··· Data provided

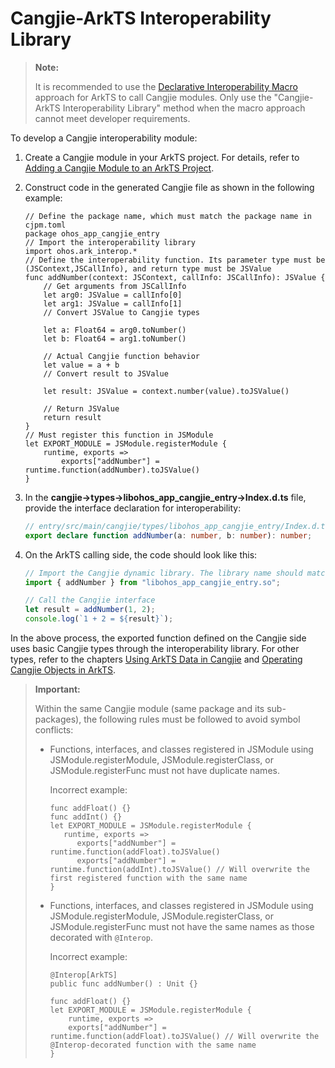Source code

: # Cangjie-ArkTS Interoperability Library

> **Note:**
>
> It is recommended to use the [Declarative Interoperability Macro](./interoperability_macro.md) approach for ArkTS to call Cangjie modules. Only use the "Cangjie-ArkTS Interoperability Library" method when the macro approach cannot meet developer requirements.

To develop a Cangjie interoperability module:

1. Create a Cangjie module in your ArkTS project. For details, refer to [Adding a Cangjie Module to an ArkTS Project](./add_cangjie_module.md).

2. Construct code in the generated Cangjie file as shown in the following example:

    ```cangjie
    // Define the package name, which must match the package name in cjpm.toml
    package ohos_app_cangjie_entry
    // Import the interoperability library
    import ohos.ark_interop.*
    // Define the interoperability function. Its parameter type must be (JSContext,JSCallInfo), and return type must be JSValue
    func addNumber(context: JSContext, callInfo: JSCallInfo): JSValue {
        // Get arguments from JSCallInfo
        let arg0: JSValue = callInfo[0]
        let arg1: JSValue = callInfo[1]
        // Convert JSValue to Cangjie types

        let a: Float64 = arg0.toNumber()
        let b: Float64 = arg1.toNumber()

        // Actual Cangjie function behavior
        let value = a + b
        // Convert result to JSValue

        let result: JSValue = context.number(value).toJSValue()

        // Return JSValue
        return result
    }
    // Must register this function in JSModule
    let EXPORT_MODULE = JSModule.registerModule {
        runtime, exports =>
            exports["addNumber"] = runtime.function(addNumber).toJSValue()
    }
    ```

3. In the **cangjie->types->libohos_app_cangjie_entry->Index.d.ts** file, provide the interface declaration for interoperability:

    ```typescript
    // entry/src/main/cangjie/types/libohos_app_cangjie_entry/Index.d.ts
    export declare function addNumber(a: number, b: number): number;
    ```

4. On the ArkTS calling side, the code should look like this:

    ```typescript
    // Import the Cangjie dynamic library. The library name should match the Cangjie package name, which must be consistent with the package name of the interoperability interface.
    import { addNumber } from "libohos_app_cangjie_entry.so";

    // Call the Cangjie interface
    let result = addNumber(1, 2);
    console.log(`1 + 2 = ${result}`);
    ```

In the above process, the exported function defined on the Cangjie side uses basic Cangjie types through the interoperability library. For other types, refer to the chapters [Using ArkTS Data in Cangjie](./operating_ArkTS_data.md) and [Operating Cangjie Objects in ArkTS](./operating_cangjie_objects.md).

> **Important:**
>
> Within the same Cangjie module (same package and its sub-packages), the following rules must be followed to avoid symbol conflicts:
> - Functions, interfaces, and classes registered in JSModule using JSModule.registerModule, JSModule.registerClass, or JSModule.registerFunc must not have duplicate names.
>
>   Incorrect example:
>
>   ```cangjie
>   func addFloat() {}
>   func addInt() {}
>   let EXPORT_MODULE = JSModule.registerModule {
>      runtime, exports =>
>         exports["addNumber"] = runtime.function(addFloat).toJSValue()
>         exports["addNumber"] = runtime.function(addInt).toJSValue() // Will overwrite the first registered function with the same name
>   }
>   ```
>
> - Functions, interfaces, and classes registered in JSModule using JSModule.registerModule, JSModule.registerClass, or JSModule.registerFunc must not have the same names as those decorated with `@Interop`.
>
>   Incorrect example:
>
>   ```cangjie
>   @Interop[ArkTS]
>   public func addNumber() : Unit {}
>
>   func addFloat() {}
>   let EXPORT_MODULE = JSModule.registerModule {
>       runtime, exports =>
>       exports["addNumber"] = runtime.function(addFloat).toJSValue() // Will overwrite the @Interop-decorated function with the same name
>   }
>   ```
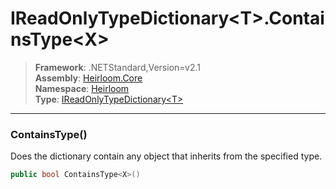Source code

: # IReadOnlyTypeDictionary\<T>.ContainsType\<X>

> **Framework**: .NETStandard,Version=v2.1  
> **Assembly**: [Heirloom.Core][0]  
> **Namespace**: [Heirloom][0]  
> **Type**: [IReadOnlyTypeDictionary\<T>][1]

--------------------------------------------------------------------------------

### ContainsType<X>()

Does the dictionary contain any object that inherits from the specified type.

```cs
public bool ContainsType<X>()
```

[0]: ../Heirloom.Core.md
[1]: Heirloom.IReadOnlyTypeDictionary[T].md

······

Task:
Transcribe every record above in full. Pictures stay out of the copy.

Answer for this exercise:
Source code

: # Cangjie-ArkTS Interoperability Library

> **Note:**
>
> It is recommended to use the [Declarative Interoperability Macro](./interoperability_macro.md) approach for ArkTS to call Cangjie modules. Only use the "Cangjie-ArkTS Interoperability Library" method when the macro approach cannot meet developer requirements.

To develop a Cangjie interoperability module:

1. Create a Cangjie module in your ArkTS project. For details, refer to [Adding a Cangjie Module to an ArkTS Project](./add_cangjie_module.md).

2. Construct code in the generated Cangjie file as shown in the following example:

    ```cangjie
    // Define the package name, which must match the package name in cjpm.toml
    package ohos_app_cangjie_entry
    // Import the interoperability library
    import ohos.ark_interop.*
    // Define the interoperability function. Its parameter type must be (JSContext,JSCallInfo), and return type must be JSValue
    func addNumber(context: JSContext, callInfo: JSCallInfo): JSValue {
        // Get arguments from JSCallInfo
        let arg0: JSValue = callInfo[0]
        let arg1: JSValue = callInfo[1]
        // Convert JSValue to Cangjie types

        let a: Float64 = arg0.toNumber()
        let b: Float64 = arg1.toNumber()

        // Actual Cangjie function behavior
        let value = a + b
        // Convert result to JSValue

        let result: JSValue = context.number(value).toJSValue()

        // Return JSValue
        return result
    }
    // Must register this function in JSModule
    let EXPORT_MODULE = JSModule.registerModule {
        runtime, exports =>
            exports["addNumber"] = runtime.function(addNumber).toJSValue()
    }
    ```

3. In the **cangjie->types->libohos_app_cangjie_entry->Index.d.ts** file, provide the interface declaration for interoperability:

    ```typescript
    // entry/src/main/cangjie/types/libohos_app_cangjie_entry/Index.d.ts
    export declare function addNumber(a: number, b: number): number;
    ```

4. On the ArkTS calling side, the code should look like this:

    ```typescript
    // Import the Cangjie dynamic library. The library name should match the Cangjie package name, which must be consistent with the package name of the interoperability interface.
    import { addNumber } from "libohos_app_cangjie_entry.so";

    // Call the Cangjie interface
    let result = addNumber(1, 2);
    console.log(`1 + 2 = ${result}`);
    ```

In the above process, the exported function defined on the Cangjie side uses basic Cangjie types through the interoperability library. For other types, refer to the chapters [Using ArkTS Data in Cangjie](./operating_ArkTS_data.md) and [Operating Cangjie Objects in ArkTS](./operating_cangjie_objects.md).

> **Important:**
>
> Within the same Cangjie module (same package and its sub-packages), the following rules must be followed to avoid symbol conflicts:
> - Functions, interfaces, and classes registered in JSModule using JSModule.registerModule, JSModule.registerClass, or JSModule.registerFunc must not have duplicate names.
>
>   Incorrect example:
>
>   ```cangjie
>   func addFloat() {}
>   func addInt() {}
>   let EXPORT_MODULE = JSModule.registerModule {
>      runtime, exports =>
>         exports["addNumber"] = runtime.function(addFloat).toJSValue()
>         exports["addNumber"] = runtime.function(addInt).toJSValue() // Will overwrite the first registered function with the same name
>   }
>   ```
>
> - Functions, interfaces, and classes registered in JSModule using JSModule.registerModule, JSModule.registerClass, or JSModule.registerFunc must not have the same names as those decorated with `@Interop`.
>
>   Incorrect example:
>
>   ```cangjie
>   @Interop[ArkTS]
>   public func addNumber() : Unit {}
>
>   func addFloat() {}
>   let EXPORT_MODULE = JSModule.registerModule {
>       runtime, exports =>
>       exports["addNumber"] = runtime.function(addFloat).toJSValue() // Will overwrite the @Interop-decorated function with the same name
>   }
>   ```
Source code

: # IReadOnlyTypeDictionary\<T>.ContainsType\<X>

> **Framework**: .NETStandard,Version=v2.1  
> **Assembly**: [Heirloom.Core][0]  
> **Namespace**: [Heirloom][0]  
> **Type**: [IReadOnlyTypeDictionary\<T>][1]

--------------------------------------------------------------------------------

### ContainsType<X>()

Does the dictionary contain any object that inherits from the specified type.

```cs
public bool ContainsType<X>()
```

[0]: ../Heirloom.Core.md
[1]: Heirloom.IReadOnlyTypeDictionary[T].md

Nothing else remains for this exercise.